Cosa sarà mai questo romanzo? Un libro di fantasia o una storia vera?
Lo stesso Kaminski, alla fine del libro, spiega di aver scritto questa storia basandosi su ricordi di parenti "sparsi ovunque", volendo mettere assieme una sorta di saga famigliare; ma suggerisce anche di non prendere proprio tutto alla lettera...
"Diciamo e scriviamo la verità soltanto quando non ci resta altro da fare".
Kaminski ci racconta la storia di due famiglie ebree: quella del padre Herschele, e quella della madre Malwa nel periodo a cavallo della prima guerra mondiale. I Kaminski, sono di Varsavia, mentre i Rosenbach, sono di Stanislav.
I personaggi sono descritti in modo vivace e colorato, difetti e progetti si succedono in modo simpatico e divertente; nonostante si sia in guerra, nonostante la persecuzione alla quale gli ebrei sono da sempre destinati.
La famiglia Kaminski ha come capostipite Janckl, padre di undici maschi e cinque femmine.
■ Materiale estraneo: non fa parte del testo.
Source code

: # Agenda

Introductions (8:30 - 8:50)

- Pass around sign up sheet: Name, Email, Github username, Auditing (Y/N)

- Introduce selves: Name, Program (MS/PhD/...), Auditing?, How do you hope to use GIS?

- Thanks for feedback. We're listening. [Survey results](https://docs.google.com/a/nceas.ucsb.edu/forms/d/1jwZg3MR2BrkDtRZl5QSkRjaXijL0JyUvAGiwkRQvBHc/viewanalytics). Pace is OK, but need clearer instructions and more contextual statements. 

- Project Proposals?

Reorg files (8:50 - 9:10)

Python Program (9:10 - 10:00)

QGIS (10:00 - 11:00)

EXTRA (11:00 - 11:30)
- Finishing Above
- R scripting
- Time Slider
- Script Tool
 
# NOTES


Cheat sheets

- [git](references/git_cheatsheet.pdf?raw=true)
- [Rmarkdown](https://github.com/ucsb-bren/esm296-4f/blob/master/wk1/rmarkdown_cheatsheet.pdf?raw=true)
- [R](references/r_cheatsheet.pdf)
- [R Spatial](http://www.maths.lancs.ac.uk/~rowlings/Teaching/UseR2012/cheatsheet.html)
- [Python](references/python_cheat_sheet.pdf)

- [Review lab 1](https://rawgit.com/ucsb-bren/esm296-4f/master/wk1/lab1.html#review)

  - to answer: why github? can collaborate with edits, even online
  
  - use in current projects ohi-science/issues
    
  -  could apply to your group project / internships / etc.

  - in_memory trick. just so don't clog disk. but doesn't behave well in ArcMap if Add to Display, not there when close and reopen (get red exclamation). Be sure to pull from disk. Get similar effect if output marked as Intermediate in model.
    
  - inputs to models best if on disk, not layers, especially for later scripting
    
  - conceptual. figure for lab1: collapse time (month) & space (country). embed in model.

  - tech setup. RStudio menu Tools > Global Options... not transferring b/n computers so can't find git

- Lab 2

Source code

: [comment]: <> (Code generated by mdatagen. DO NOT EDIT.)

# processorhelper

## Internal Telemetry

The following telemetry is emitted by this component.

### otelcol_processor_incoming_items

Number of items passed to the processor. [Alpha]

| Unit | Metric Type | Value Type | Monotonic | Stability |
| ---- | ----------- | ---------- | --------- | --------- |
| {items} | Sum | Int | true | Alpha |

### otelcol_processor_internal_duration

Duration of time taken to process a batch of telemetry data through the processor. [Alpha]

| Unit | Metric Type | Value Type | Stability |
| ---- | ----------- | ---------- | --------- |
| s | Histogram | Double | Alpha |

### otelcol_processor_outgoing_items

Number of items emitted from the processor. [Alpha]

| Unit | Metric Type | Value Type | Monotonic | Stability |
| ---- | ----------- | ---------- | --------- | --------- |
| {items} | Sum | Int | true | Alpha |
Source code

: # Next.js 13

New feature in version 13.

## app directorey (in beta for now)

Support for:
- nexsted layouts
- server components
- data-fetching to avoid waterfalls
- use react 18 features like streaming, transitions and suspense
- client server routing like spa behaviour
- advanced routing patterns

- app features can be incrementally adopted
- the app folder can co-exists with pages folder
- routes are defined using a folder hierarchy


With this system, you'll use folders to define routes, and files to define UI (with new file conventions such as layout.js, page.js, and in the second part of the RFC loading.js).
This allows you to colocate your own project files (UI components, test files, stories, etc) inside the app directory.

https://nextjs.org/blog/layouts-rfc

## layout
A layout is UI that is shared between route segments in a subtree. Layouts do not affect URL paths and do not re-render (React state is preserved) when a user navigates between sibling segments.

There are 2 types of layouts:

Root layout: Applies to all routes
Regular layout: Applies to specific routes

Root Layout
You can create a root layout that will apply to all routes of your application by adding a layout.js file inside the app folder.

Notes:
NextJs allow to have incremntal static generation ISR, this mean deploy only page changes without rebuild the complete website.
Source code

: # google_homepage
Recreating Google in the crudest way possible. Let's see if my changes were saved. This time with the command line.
Herschele è il più piccolo dei maschi. Ripudiati dal padre perché rivoluzionari, i fratelli riescono a fuggire in America, dopo essere stati mandati in esilio in Siberia. A New York uno zio investe su di loro, cercando di farli diventare una meravigliosa squadra di calcio.
La famiglia di Malwa, invece, vede un padre affetto da nanismo, sposato a una donna che non lo ama; con uno zio che prevede chissà quali fortune per un suo progetto di fotografia a colori, che mai riuscirà a realizzare. Malwa è una ragazza forte, che lotta per l'emancipazione femminile.
I due si incontreranno a Vienna, dopo molte vicissitudini e sarà amore a prima vista.
Ma il loro peregrinare ancora non ha fine: Malwa, in attesa del primo figlio (Andrè), andrà in Svizzera in cerca di lavoro. Herschele, ancora tenterà la via della rivoluzione fino a quando si riuniranno a Ginevra. E non solo loro, ma tutte e due le loro famiglie.
C'è tanto in questo libro: c'è storia, psicologia, humour, una religione diversa. Affetto e scontri.
Vi starete chiedendo il perché del titolo: per il popolo ebraico, dire "l'anno prossimo a Gerusalemme" è un saluto, un augurio. Anche (e soprattutto) quando sanno benissimo che non sarà mai così.